Alternatively, these data could have been entered in just three pairs of workbook columns representing the three preparations with a log dose column and column of the mean bone density score for each dose level. By accepting the more long winded input of replicates, StatsDirect is encouraging you to run a test of linearity on your data.
For this example:
Grouped linear regression
Source of variation | SSq | DF | MSq | VR | |
Common slope | 78.340457 | 1 | 78.340457 | 67.676534 | P < 0.0001 |
Between slopes | 4.507547 | 2 | 2.253774 | 1.946984 | P = 0.1501 |
Separate residuals | 83.34518 | 72 | 1.157572 | ||
Within groups | 166.193185 | 75 |
Common slope is significant
Difference between slopes is NOT significant
Slope comparisons:
slope 1 (Log Dose_Std) v slope 2 (Log Dose_I) = 2.616751 v 2.796235
Difference (95% CI) = 0.179484 (-1.576065 to 1.935032)
t = -0.203808, P = 0.8391
slope 1 (Log Dose_Std) v slope 3 (Log Dose_F) = 2.616751 v 4.914175
Difference (95% CI) = 2.297424 (-0.245568 to 4.840416)
t = -1.800962, P = 0.0759
slope 2 (Log Dose_I) v slope 3 (Log Dose_F) = 2.796235 v 4.914175
Difference (95% CI) = 2.11794 (-0.135343 to 4.371224)
t = -1.873726, P = 0.065
Covariance analysis
Uncorrected:
Source of variation | YY | xY | xx | DF |
Between groups | 17.599283 | -3.322801 | 0.988515 | 2 |
Within | 166.193185 | 25.927266 | 8.580791 | 8 |
Total | 183.792468 | 22.604465 | 9.569306 | 10 |
Corrected:
Source of variation | SSq | DF | MSq | VR |
Between groups | 42.543829 | 2 | 21.271915 | 1.694921 |
Within | 87.852727 | 7 | 12.55039 | |
Total | 130.396557 | 9 |
P = 0.251
Corrected Y means ± SE for baseline mean predictor of 0.884372:
Y' = 2.901917 ± 2.045389
Y' = 1.533957 ± 1.590482
Y' = 3.398345 ± 2.057601
Line separations (common slope =3.021547):
line 1 (Log Dose_Std) vs line 2 (Log Dose_I) Vertical separation = 1.367959
95% CI = -4.760348 to 7.496267
t = 0.527831, (7 df), P = 0.6139
line 1 (Log Dose_Std) vs line 3 (Log Dose_F) Vertical separation = -0.496428
95% CI = -7.354566 to 6.36171
t = -0.171164, (7 df), P = 0.8689
line 2 (Log Dose_I) vs line 3 (Log Dose_F) Vertical separation = -1.864388
95% CI = -8.042375 to 4.3136
t = -0.713594, (7 df), P = 0.4986
The common slope is highly significant and the test for difference between the slopes overall was non-significant.

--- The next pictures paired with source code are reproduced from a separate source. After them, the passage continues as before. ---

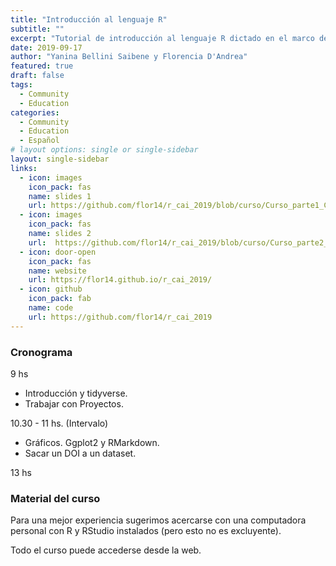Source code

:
 ```yaml
---
title: "Introducción al lenguaje R"
subtitle: ""
excerpt: "Tutorial de introducción al lenguaje R dictado en el marco de las 48 JAIIO y del 11vo Congreso de AgroInformática"
date: 2019-09-17
author: "Yanina Bellini Saibene y Florencia D'Andrea"
featured: true
draft: false
tags:
  - Community
  - Education
categories:
  - Community
  - Education
  - Español
# layout options: single or single-sidebar
layout: single-sidebar
links:
  - icon: images
    icon_pack: fas
    name: slides 1
    url: https://github.com/flor14/r_cai_2019/blob/curso/Curso_parte1_CAI_2019.pdf
  - icon: images
    icon_pack: fas
    name: slides 2
    url:  https://github.com/flor14/r_cai_2019/blob/curso/Curso_parte2_CAI_2019_yani.pdf
  - icon: door-open
    icon_pack: fas
    name: website
    url: https://flor14.github.io/r_cai_2019/
  - icon: github
    icon_pack: fab
    name: code
    url: https://github.com/flor14/r_cai_2019
---
```


### Cronograma

9 hs

  * Introducción y tidyverse.
  * Trabajar con Proyectos.

10.30 - 11 hs. (Intervalo)

  * Gráficos. Ggplot2 y RMarkdown.
  * Sacar un DOI a un dataset.

13 hs

### Material del curso

Para una mejor experiencia sugerimos acercarse con una computadora personal con R y RStudio instalados (pero esto no es excluyente). 

Todo el curso puede accederse desde la web.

If our assumption of linearity holds true we can conclude that these lines are reasonably parallel. Looking more closely at the individual slopes preparation F is almost shown to be significantly different from the other two but this difference was not large enough to throw the overall slope comparison into a significant heterogeneity.
The analysis of covariance did not show any significant vertical separation of the three regression lines.